After referring to the apportionment of territory and the strength of the district, the preacher continued:

The Convention assembled at St. Peter's Church, Albany, on Wednesday last. Bishop Potter preached the sermon. . . . On Thursday at 12 o'clock, after a most solemn and impressive religious service and silent prayer, the Convention proceeded to elect a Bishop, and on the ninth balloting the Rev. Dr. Doane, Rector of St. Peter's Church, Albany, was elected first Bishop of the new See, he having received a majority of both the clerical and lay votes. The Te Deum was then sung. Soon afterwards, Dr. Doane at the request of the Convention appeared before it, acknowledged the kindness and confidence of his brethren, clerical and lay, evidenced by their choice; assured them that "if he thought the office had come to him through man's device, and not from God, he would die sooner than take up the load that is laid upon his soul," and closed his address with these words: "I give myself, my life, my all, through you, to God. I ask from you your confidence, your sympathy--I had almost said your pity, and your prayers that when the Chief Shepherd shall appear I may have some part, with you, in the crown of glory that fadeth not away."

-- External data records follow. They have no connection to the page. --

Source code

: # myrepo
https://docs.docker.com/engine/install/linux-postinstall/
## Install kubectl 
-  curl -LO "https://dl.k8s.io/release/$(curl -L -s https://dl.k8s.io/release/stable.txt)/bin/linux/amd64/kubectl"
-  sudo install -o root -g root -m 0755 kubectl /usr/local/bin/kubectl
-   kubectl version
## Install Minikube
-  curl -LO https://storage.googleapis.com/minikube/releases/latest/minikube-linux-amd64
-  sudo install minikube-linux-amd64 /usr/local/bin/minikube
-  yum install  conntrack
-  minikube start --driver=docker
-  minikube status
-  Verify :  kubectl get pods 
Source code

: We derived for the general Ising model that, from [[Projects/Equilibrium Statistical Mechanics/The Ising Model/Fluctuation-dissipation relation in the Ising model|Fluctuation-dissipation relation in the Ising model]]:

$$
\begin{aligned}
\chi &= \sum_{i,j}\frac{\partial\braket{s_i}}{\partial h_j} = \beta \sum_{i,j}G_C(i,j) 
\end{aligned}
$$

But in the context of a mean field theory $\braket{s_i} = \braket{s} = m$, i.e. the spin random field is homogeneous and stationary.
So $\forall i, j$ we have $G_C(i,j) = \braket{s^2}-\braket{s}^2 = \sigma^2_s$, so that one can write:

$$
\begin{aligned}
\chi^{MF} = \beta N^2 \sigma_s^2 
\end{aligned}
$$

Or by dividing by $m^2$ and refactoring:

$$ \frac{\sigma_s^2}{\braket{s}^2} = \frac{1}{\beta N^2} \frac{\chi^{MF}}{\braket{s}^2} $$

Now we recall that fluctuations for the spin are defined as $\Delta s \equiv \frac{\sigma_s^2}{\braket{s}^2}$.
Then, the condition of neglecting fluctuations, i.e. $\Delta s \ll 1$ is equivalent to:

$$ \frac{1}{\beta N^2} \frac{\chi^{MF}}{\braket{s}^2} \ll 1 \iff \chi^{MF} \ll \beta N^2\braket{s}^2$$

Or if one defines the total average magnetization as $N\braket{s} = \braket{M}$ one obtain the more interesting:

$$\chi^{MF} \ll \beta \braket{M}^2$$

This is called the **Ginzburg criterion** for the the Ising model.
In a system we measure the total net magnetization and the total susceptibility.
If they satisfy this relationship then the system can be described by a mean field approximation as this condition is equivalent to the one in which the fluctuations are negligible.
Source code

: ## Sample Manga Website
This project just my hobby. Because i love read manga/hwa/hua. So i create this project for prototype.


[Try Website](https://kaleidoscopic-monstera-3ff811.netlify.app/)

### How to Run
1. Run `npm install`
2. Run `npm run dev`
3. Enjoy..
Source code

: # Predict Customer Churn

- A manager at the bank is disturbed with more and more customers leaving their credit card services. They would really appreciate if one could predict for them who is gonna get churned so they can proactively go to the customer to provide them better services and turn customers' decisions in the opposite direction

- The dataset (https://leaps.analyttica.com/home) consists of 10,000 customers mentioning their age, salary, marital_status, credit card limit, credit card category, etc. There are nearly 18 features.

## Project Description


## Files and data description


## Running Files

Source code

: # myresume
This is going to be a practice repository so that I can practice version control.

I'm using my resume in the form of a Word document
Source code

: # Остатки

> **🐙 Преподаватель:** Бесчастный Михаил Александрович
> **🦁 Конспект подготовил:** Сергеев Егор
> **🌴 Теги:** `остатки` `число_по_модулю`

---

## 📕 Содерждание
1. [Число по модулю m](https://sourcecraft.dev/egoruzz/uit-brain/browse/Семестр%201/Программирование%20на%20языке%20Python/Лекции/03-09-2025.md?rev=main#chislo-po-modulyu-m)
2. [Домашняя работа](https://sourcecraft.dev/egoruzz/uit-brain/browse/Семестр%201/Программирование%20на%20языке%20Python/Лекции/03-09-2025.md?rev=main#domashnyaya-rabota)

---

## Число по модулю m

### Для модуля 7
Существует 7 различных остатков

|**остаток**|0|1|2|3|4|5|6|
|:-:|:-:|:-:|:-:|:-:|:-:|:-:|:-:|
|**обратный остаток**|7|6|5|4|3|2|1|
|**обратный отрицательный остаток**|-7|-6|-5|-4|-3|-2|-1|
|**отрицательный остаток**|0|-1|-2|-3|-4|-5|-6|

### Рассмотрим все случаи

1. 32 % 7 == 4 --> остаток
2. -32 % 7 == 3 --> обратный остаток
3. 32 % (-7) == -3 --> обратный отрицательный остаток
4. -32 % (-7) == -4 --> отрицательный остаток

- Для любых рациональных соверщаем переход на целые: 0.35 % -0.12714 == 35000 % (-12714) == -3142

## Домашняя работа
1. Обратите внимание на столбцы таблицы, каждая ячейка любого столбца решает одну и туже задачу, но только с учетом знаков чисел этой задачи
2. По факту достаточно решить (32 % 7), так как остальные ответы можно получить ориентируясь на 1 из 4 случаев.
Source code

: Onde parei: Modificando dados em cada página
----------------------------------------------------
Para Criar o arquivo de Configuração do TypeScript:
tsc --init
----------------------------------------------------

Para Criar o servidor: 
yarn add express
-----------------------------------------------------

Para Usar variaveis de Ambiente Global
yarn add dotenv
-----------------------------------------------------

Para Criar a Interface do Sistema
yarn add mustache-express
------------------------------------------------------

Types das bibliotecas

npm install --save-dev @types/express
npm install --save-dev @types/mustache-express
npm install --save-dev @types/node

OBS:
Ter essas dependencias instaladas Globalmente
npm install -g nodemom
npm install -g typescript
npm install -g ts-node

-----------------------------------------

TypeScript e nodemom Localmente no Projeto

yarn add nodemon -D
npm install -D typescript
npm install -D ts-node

The election was as unexpected to Dr. Doane as to his friends. And inasmuch as it has been intimated that there was some secret combination of the clergy to further and secure the election of the Rector of St. Peter's, Albany, or prevent the election of some other prominent candidate favored by a majority of the laity, I here publicly affirm that if such a combination existed, it was unknown to myself, and I also state the fact, that before the first balloting, I only knew how two men would vote, myself and one other. I did not rely on the cooperation in Dr. Doane's favor of one lay vote. I had made up my mind after due consideration how I should cast rny own vote, when I was assured by a clerical brother that he concurred with me in judgment and purpose. Under the circumstances I could not he very sanguine of success. I determined to do my duty honestly in the sight of God, and submit graciously to the allotment of His Providence. More than a year ago, in conversation with a friend, a. layman, I frankly avowed my own preferences, acknowledged that I could not anticipate the election of the clerical brother whom I might choose, and assured him that I was ready in good faith, to sustain any man as my Bishop, who with good heart, in all sincerity and faithfulness, believed in the Bible and the Book of Common Prayer. I thus showed myself not very difficult to please or satisfy, while at the same time I honestly avowed my own preferences, and recognized the rights of the majority of my lay and clerical brethren. I think more of the office than I do of the man who fills it, and I was ready to honor and obey any Diocesan whom the majority of my brethren might distinguish by the prerogatives and dignity of the Episcopate. I should distrust my own faith in the use, the expediency, or the necessity of the sacred office of the Bishop in the Church of Christ, if I could allow my individual likes or dislikes, my notions or conceits, my opinions or convictions, to make me falter in my allegiance to my Bishop.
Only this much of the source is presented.